SIMC_SIR_Exercise_3.Rmd

---
title: "SIMC_SIR_Exercise_3"
author: "Daniel T Citron"
date: '2023-07-09'
output: html_document
---

```{r setup, include=FALSE}
knitr::opts_chunk$set(echo = TRUE)
```

# Exercise 3: Model calibration

Load the plague data
```{r}
plague.dat = read.csv(file = "plague_data.csv", header = TRUE)

plague.dat <- plague.dat %>% mutate(time = row_number())

plague.dat %>% head
```

Define a cost function for quantifying the sum of squared errors - the difference between the data and our model:
```{r}
sir.sse <- function(model.func, parameters, dat) {
    
    # Calculate model output
    output <- as.data.frame(ode(y = initial_state_values, 
                            times = times, 
                            func = model.func,
                            parms = parameters))
    
    # Calculate sum-of-squares (sse) of model fit
    output <- merge(output,plague.dat, by = "time") %>%
      mutate(sse = (I - Deaths)^2 )
    
    sse = output$sse %>% sum

    return(sse)

}

#sir.sse(sir_model, parameters = c(beta = 2.55, gamma = 2.11), dat = plague.dat)
```

Use an optimization function to find the parameter set which minimizes the sum of squared errors between the plague data and the infectious disease model. Assume an initial population of 55000 people and that the infection first starts on week 10:
```{r Run the calibration}
# Initial guess for parameters
parameters = c(beta = 1., gamma = .5)

# Define times - start at week 10
times = seq(from = 10, to = 60, by = 1)

# Initial state values
initial_state_values <- c(S = 54999,
                         I = 1,
                         R = 0
)

# Use optim to find the parameter set which comes closest to fitting the data
# Minimizes sum of squared errors function defined above
fitval <- stats::optim( par = parameters,
                  fn  = sir.sse,
                  model.func = sir_model,
                  dat = plague.dat,
                  gr = "BFGS"
             )

# Parameter values from the optimization:
fitval$par

```

```{r}
sir.sse(sir_model, fitval$par, plague.d)
```

Run the model using the optimized parameter values, and plot to compare against the data:
```{r Plot model using optimized parameter values }
sir.fit <- deSolve::ode(initial_state_values, 
                        seq(from = 10, to = 55, by = 1), 
                        sir_model, 
                        parms = fitval$par, # Optimized parameter values
                        )
sir.fit <- data.table::as.data.table(sir.fit)

p <- ggplot() + 
  geom_line(data = sir.fit, 
            mapping = aes(x = time, y = I), 
            color = 'red', size = 2 ) + 
  geom_point(data = plague.dat, mapping = aes(x = time, y = Deaths), size = 3) + 
  ylab("Deaths") + xlab("time (Weeks)") + 
  theme(axis.text = element_text(size = 20),
        axis.title = element_text(size = 24)) + 
  theme_bw()

p
```


## Question: What is R0 for your fitted model?
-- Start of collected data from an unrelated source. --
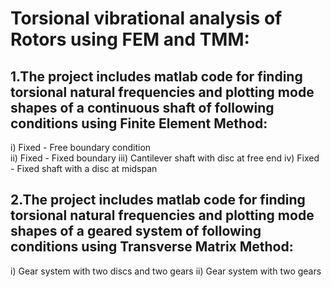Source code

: # Torsional vibrational analysis of Rotors using FEM and TMM:
## 1.The project includes matlab code for finding torsional natural frequencies and plotting mode shapes of a continuous shaft of following conditions using Finite Element Method:
i) Fixed - Free boundary condition                                        
ii) Fixed - Fixed boundary 
iii) Cantilever shaft with disc at free end
iv) Fixed - Fixed shaft with a disc at midspan
## 2.The project includes matlab code for finding torsional natural frequencies and plotting mode shapes of a geared system of following conditions using Transverse Matrix Method:
i) Gear system with two discs and two gears 
ii) Gear system with two gears
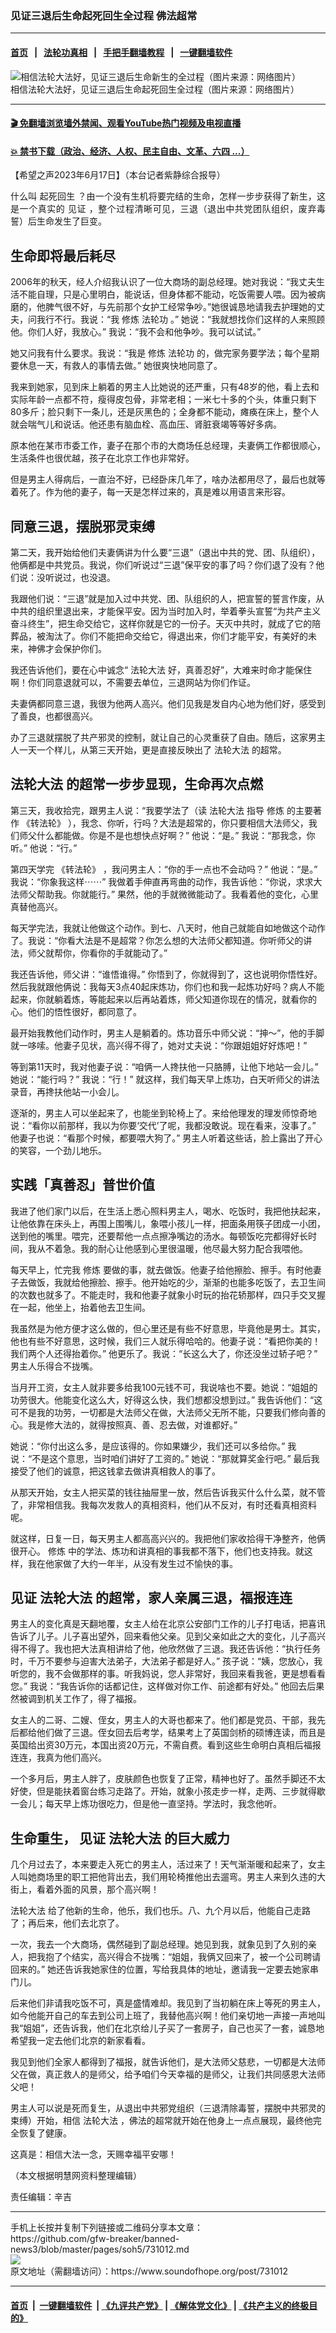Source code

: ### 见证三退后生命起死回生全过程 佛法超常
------------------------

#### [首页](https://github.com/gfw-breaker/banned-news3/blob/master/README.md) &nbsp;&nbsp;|&nbsp;&nbsp; [法轮功真相](https://github.com/begood0513/basic/blob/master/README.md)  &nbsp;&nbsp;|&nbsp;&nbsp; [手把手翻墙教程](https://github.com/gfw-breaker/guides/wiki)  &nbsp;&nbsp;|&nbsp;&nbsp; [一键翻墙软件](https://github.com/gfw-breaker/nogfw/blob/master/README.md)  



<div><img alt="相信法轮大法好，见证三退后生命新生的全过程（图片来源：网络图片）" src="https://img.soundofhope.org/2023-06/1687041161442.jpg"/>
<br/><figcaption class="caption">
 相信法轮大法好，见证三退后生命起死回生全过程（图片来源：网络图片）
</figcaption></div><hr/>

#### [ 🎬  免翻墙浏览墙外禁闻、观看YouTube热门视频及电视直播](https://github.com/gfw-breaker/HelloWorld)

#### [ 💥  禁书下载（政治、经济、人权、民主自由、文革、六四 ...）](https://github.com/gfw-breaker/books/blob/master/README.md)

<div><div class="Content__Wrapper sc-1bvya0-0 elmmKw article_body" data-checkusr="" itemprop="articleBody">
 <div id="post_place_1">
 </div>
 <p class="meta-top">
  <span class="meta">
   【希望之声2023年6月17日】（本台记者紫静综合报导）
  </span>
 </p>
 <p style="text-align:justify">
  什么叫
  <ok href="/term/2820">
   起死回生
  </ok>
  ？由一个没有生机将要完结的生命，怎样一步步获得了新生，这是一个真实的
  <ok href="/term/1402">
   见证
  </ok>
  ，整个过程清晰可见，三退（退出中共党团队组织，废弃毒誓）后生命发生了巨变。
 </p>
 <h2>
  <strong>
   生命即将最后耗尽
  </strong>
 </h2>
 <p>
  2006年的秋天，经人介绍我认识了一位大商场的副总经理。她对我说：“我丈夫生活不能自理，只是心里明白，能说话，但身体都不能动，吃饭需要人喂。因为被病磨的，他脾气很不好，与先前那个女护工经常争吵。”她很诚恳地请我去护理她的丈夫，问我行不行。我说：“我
  <ok href="/term/554195">
   修炼
  </ok>
  <ok href="/term/968">
   法轮功
  </ok>
  。” 她说：“我就想找你们这样的人来照顾他。你们人好，我放心。” 我说：“我不会和他争吵。我可以试试。”
 </p>
 <p>
  她又问我有什么要求。我说：“我是
  <ok href="/term/554195">
   修炼
  </ok>
  <ok href="/term/968">
   法轮功
  </ok>
  的，做完家务要学法；每个星期要休息一天，有救人的事情去做。” 她很爽快地同意了。
 </p>
 <p>
  我来到她家，见到床上躺着的男主人比她说的还严重，只有48岁的他，看上去和实际年龄一点都不符，瘦得皮包骨，非常老相；一米七十多的个头，体重只剩下80多斤；脸只剩下一条儿，还是灰黑色的；全身都不能动，瘫痪在床上，整个人就会喘气儿和说话。他还患有脑血栓、高血压、肾脏衰竭等等好多病。
 </p>
 <p>
  原本他在某市市委工作，妻子在那个市的大商场任总经理，夫妻俩工作都很顺心，生活条件也很优越，孩子在北京工作也非常好。
 </p>
 <p>
  但是男主人得病后，一直治不好，已经卧床几年了，啥办法都用尽了，最后也就等着死了。作为他的妻子，每一天是怎样过来的，真是难以用语言来形容。
 </p>
 <h2>
  <strong>
   同意三退，摆脱邪灵束缚
  </strong>
 </h2>
 <p>
  第二天，我开始给他们夫妻俩讲为什么要“三退”（退出中共的党、团、队组织），他俩都是中共党员。我说，你们听说过“三退”保平安的事了吗？你们退了没有？他们说：没听说过，也没退。
 </p>
 <p>
  我跟他们说：“三退”就是加入过中共党、团、队组织的人，把宣誓的誓言作废，从中共的组织里退出来，才能保平安。因为当时加入时，举着拳头宣誓“为共产主义奋斗终生”，把生命交给它，这样你就是它的一份子。天灭中共时，就成了它的陪葬品，被淘汰了。你们不能把命交给它，得退出来，你们才能平安，有美好的未来，神佛才会保护你们。
 </p>
 <p>
  我还告诉他们，要在心中诚念“
  <ok href="/term/8055">
   法轮大法
  </ok>
  好，真善忍好”，大难来时命才能保住啊！你们同意退就可以，不需要去单位，三退网站为你们作证。
 </p>
 <p>
  夫妻俩都同意三退，我很为他两人高兴。他们见我是发自内心地为他们好，感受到了善良，也都很高兴。
 </p>
 <p>
  办了三退就摆脱了共产邪灵的控制，就让自己的心灵重获了自由。随后，这家男主人一天一个样儿，从第三天开始，更是直接反映出了
  <ok href="/term/8055">
   法轮大法
  </ok>
  的超常。
 </p>
 <h2>
  <strong>
   <ok href="/term/8055">
    法轮大法
   </ok>
   的超常一步步显现，生命再次点燃
  </strong>
 </h2>
 <p>
  第三天，我收拾完，跟男主人说：“我要学法了（读
  <ok href="/term/8055">
   法轮大法
  </ok>
  指导
  <ok href="/term/554195">
   修炼
  </ok>
  的主要著作
  <ok href="/term/30275">
   《转法轮》
  </ok>
  ），我念、你听，行吗？大法是超常的，你只要相信大法师父，我们师父什么都能做。你是不是也想快点好啊？” 他说：“是。” 我说：“那我念，你听。” 他说：“行。”
 </p>
 <p>
  第四天学完
  <ok href="/term/30275">
   《转法轮》
  </ok>
  ，我问男主人：“你的手一点也不会动吗？” 他说：“是。” 我说：“你象我这样⋯⋯” 我做着手伸直再弯曲的动作，我告诉他：“你说，求求大法师父帮助我。你就能行。” 果然，他的手就微微能动了。我看着他的变化，心里真替他高兴。
 </p>
 <p>
  每天学完法，我就让他做这个动作。到七、八天时，他自己就能自如地做这个动作了。我说：“你看大法是不是超常？你怎么想的大法师父都知道。你听师父的讲法，师父就帮你，你看你的手就能动了。”
 </p>
 <p>
  我还告诉他，师父讲：“谁悟谁得。” 你悟到了，你就得到了，这也说明你悟性好。然后我就跟他俩说：我每天3点40起床炼功，你们也和我一起炼功好吗？病人不能起来，你就躺着炼，等能起来以后再站着炼，师父知道你现在的情况，就看你的心。他们的悟性很好，都同意了。
 </p>
 <p>
  最开始我教他们动作时，男主人是躺着的。炼功音乐中师父说：“抻～”，他的手脚就一哆嗦。他妻子见状，高兴得不得了，她对丈夫说：“你跟姐姐好好炼吧！”
 </p>
 <p>
  等到第11天时，我对他妻子说：“咱俩一人搀扶他一只胳膊，让他下地站一会儿。” 她说：“能行吗？” 我说：“行！” 就这样，我们每天早上炼功，白天听师父的讲法录音，再搀扶他站一小会儿。
 </p>
 <p>
  逐渐的，男主人可以坐起来了，也能坐到轮椅上了。来给他理发的理发师惊奇地说：“看你以前那样，我以为你要‘交代’了呢，我都没敢说。现在看来，没事了。” 他妻子也说：“看那个时候，都要喂大狗了。” 男主人听着这些话，脸上露出了开心的笑容，一个劲儿地乐。
 </p>
 <h2>
  <strong>
   实践「真善忍」普世价值
  </strong>
 </h2>
 <p>
  我进了他们家门以后，在生活上悉心照料男主人，喝水、吃饭时，我把他扶起来，让他依靠在床头上，再围上围嘴儿，象喂小孩儿一样，把面条用筷子团成一小团，送到他的嘴里。喂完，还要帮他一点点擦净嘴边的汤水。每顿饭吃完都得好长时间，我从不着急。我的耐心让他感到心里很温暖，他尽最大努力配合我喂他。
 </p>
 <p>
  每天早上，忙完我
  <ok href="/term/554195">
   修炼
  </ok>
  要做的事，就去做饭。他妻子给他擦脸、擦手。有时他妻子去做饭，我就给他擦脸、擦手。他开始吃的少，渐渐的也能多吃饭了，去卫生间的次数也就多了。不能走时，我和他妻子就象小时玩的抬花轿那样，四只手交叉握在一起，他坐上，抬着他去卫生间。
 </p>
 <p>
  我虽然是为他方便才这么做的，但心里还是有些不好意思，毕竟他是男士。其实，他也有些不好意思，这时候，我们三人就乐得哈哈的。他妻子说：“看把你美的！我们两个人还得抬着你。” 他更乐了。我说：“长这么大了，你还没坐过轿子吧？” 男主人乐得合不拢嘴。
 </p>
 <p>
  当月开工资，女主人就非要多给我100元钱不可，我说啥也不要。她说：“姐姐的功劳很大。他能变化这么大，好得这么快，我们想都没想到过。” 我告诉他们：“这可不是我的功劳，一切都是大法师父在做，大法师父无所不能，只要我们修向善的心。我是修大法的，就得按照真、善、忍去做，对谁都好。”
 </p>
 <p>
  她说：“你付出这么多，是应该得的。你如果嫌少，我们还可以多给你。” 我说：“不是这个意思，当时咱们讲好了工资的。” 她说：“那就算奖金行吧。” 最后我接受了他们的诚意，把这钱拿去做讲真相救人的事了。
 </p>
 <p>
  从那天开始，女主人把买菜的钱往抽屉里一放，然后告诉我买什么什么菜，就不管了，非常相信我。我每次发救人的真相资料，他们从不反对，有时还看真相资料呢。
 </p>
 <p>
  就这样，日复一日，每天男主人都高高兴兴的。我把他们家收拾得干净整齐，他俩很开心。
  <ok href="/term/554195">
   修炼
  </ok>
  中的学法、炼功和讲真相的事我都不落下，他们也支持我。就这样，我在他家做了大约一年半，从没有发生过不愉快的事。
 </p>
 <h2>
  <strong>
   <ok href="/term/1402">
    见证
   </ok>
   <ok href="/term/8055">
    法轮大法
   </ok>
   的超常，家人亲属三退，福报连连
  </strong>
 </h2>
 <p>
  男主人的变化真是天翻地覆，女主人给在北京公安部门工作的儿子打电话，把喜讯告诉了儿子。儿子喜出望外，回来看他父亲。见到父亲如此之大的变化，儿子高兴得不得了。我也把大法真相讲给了他，他欣然做了三退。我还告诉他：“执行任务时，千万不要参与迫害大法弟子，大法弟子都是好人。” 孩子说：“姨，您放心，我听您的，我不会做那样的事。听我妈说，您人非常好，我回来看我爸，更是想看看您。” 我说：“我告诉你的话都记住，这样做对你工作、前途都有好处。” 他回去后果然被调到机关工作了，得了福报。
 </p>
 <p>
  女主人的二哥、二嫂、侄女，男主人的大哥也都来了。他们都是党员、干部，我先后都给他们做了三退。侄女回去后考学，结果考上了英国剑桥的硕博连读，而且是英国给出资30万元，本国出资20万元，不需自费。看到这些生命明白真相后福报连连，我真为他们高兴。
 </p>
 <p>
  一个多月后，男主人胖了，皮肤颜色也恢复了正常，精神也好了。虽然手脚还不太好使，但是能扶着窗台练习走路了。开始，就象小孩走步一样，走两、三步就得歇一会儿；每天早上炼功很吃力，但是他一直坚持。学法时，我念他听。
 </p>
 <h2>
  <strong>
   生命重生，
   <ok href="/term/1402">
    见证
   </ok>
   <ok href="/term/8055">
    法轮大法
   </ok>
   的巨大威力
  </strong>
 </h2>
 <p>
  几个月过去了，本来要走入死亡的男主人，活过来了！天气渐渐暖和起来了，女主人叫她商场里的职工把他背出去，我们用轮椅推他出去遛弯。男主人来到久违的大街上，看着外面的风景，那个高兴啊！
 </p>
 <p>
  <ok href="/term/8055">
   法轮大法
  </ok>
  给了他新的生命，他乐，我们也乐。八、九个月以后，他能自己走路了；再后来，他们去北京了。
 </p>
 <p>
  一次，我去一个大商场，偶然碰到了副总经理。她见到我，就象见到了久别的亲人，把我抱了个结实，高兴得合不拢嘴：“姐姐，我俩又回来了，被一个公司聘请回来的。” 她还告诉我她家住的位置，写给我具体的地址，邀请我一定要去她家串门儿。
 </p>
 <p>
  后来他们非请我吃饭不可，真是盛情难却。我见到了当初躺在床上等死的男主人，如今他能开自己的车去到公司上班了，我替他高兴啊！他们亲切地一声接一声地叫我“姐姐”，还告诉我，他们在北京给儿子买了一套房子，自己也买了一套，诚恳地希望我一定去他们北京的新家看看。
 </p>
 <p>
  我见到他们全家人都得到了福报，就告诉他们，是大法师父慈悲，一切都是大法师父在做，真正救人的是师父，给予咱们今天幸福的是师父，让我们共同感恩大法师父吧！
 </p>
 <p>
  男主人可以说是死而复生，从退出中共邪党组织（三退清除毒誓，摆脱中共邪灵的束缚）开始，相信
  <ok href="/term/8055">
   法轮大法
  </ok>
  ，佛法的超常就开始在他身上一点点展现，最终他完全恢复了健康。
 </p>
 <p>
  这真是：相信大法一念，天赐幸福平安哪！
 </p>
 <p>
  （本文根据明慧网资料整理编辑）
 </p>
 <p class="meta-btm">
  责任编辑：辛吉
 </p>
</div>
</div>
<hr/>
手机上长按并复制下列链接或二维码分享本文章：<br/>
https://github.com/gfw-breaker/banned-news3/blob/master/pages/soh5/731012.md <br/>
<a href='https://github.com/gfw-breaker/banned-news3/blob/master/pages/soh5/731012.md'><img src='https://github.com/gfw-breaker/banned-news3/blob/master/pages/soh5/731012.md.png'/></a> <br/>
原文地址（需翻墙访问）：https://www.soundofhope.org/post/731012


------------------------
#### [首页](https://github.com/gfw-breaker/banned-news3/blob/master/README.md) &nbsp;|&nbsp; [一键翻墙软件](https://github.com/gfw-breaker/nogfw/blob/master/README.md) &nbsp;| [《九评共产党》](https://github.com/gfw-breaker/9ping.md/blob/master/README.md#九评之一评共产党是什么) | [《解体党文化》](https://github.com/gfw-breaker/jtdwh.md/blob/master/README.md) | [《共产主义的终极目的》](https://github.com/gfw-breaker/gczydzjmd.md/blob/master/README.md)


<img src='http://gfw-breaker.win/banned-news3/pages/soh5/731012.md' width='0px' height='0px'/>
## Question: What do you notice about your fitted model?
Look at the plot above: what do you notice about it? Where does it do a good job of fitting the data? Where does it fail to fit the data?

What might we change about the assumptions of our model to improve the model fit?

## Question: What is missing from our model?

The SIR model is very simplistic - can you think of any aspects of disease transmission which we could add to our model in order to make the fit more realistic?

## Optional questions to consider

* If we vary the initial guess for the parameters, does the answer change in a meaningful way?
* What happens if we do not assume that the initial population size is known at the start? How should we change the calibration?
* What happens if we assume that not all cases are reported on, and that the data represented here are systematically under-counting, but we do not know by how much? How should we change the calibration?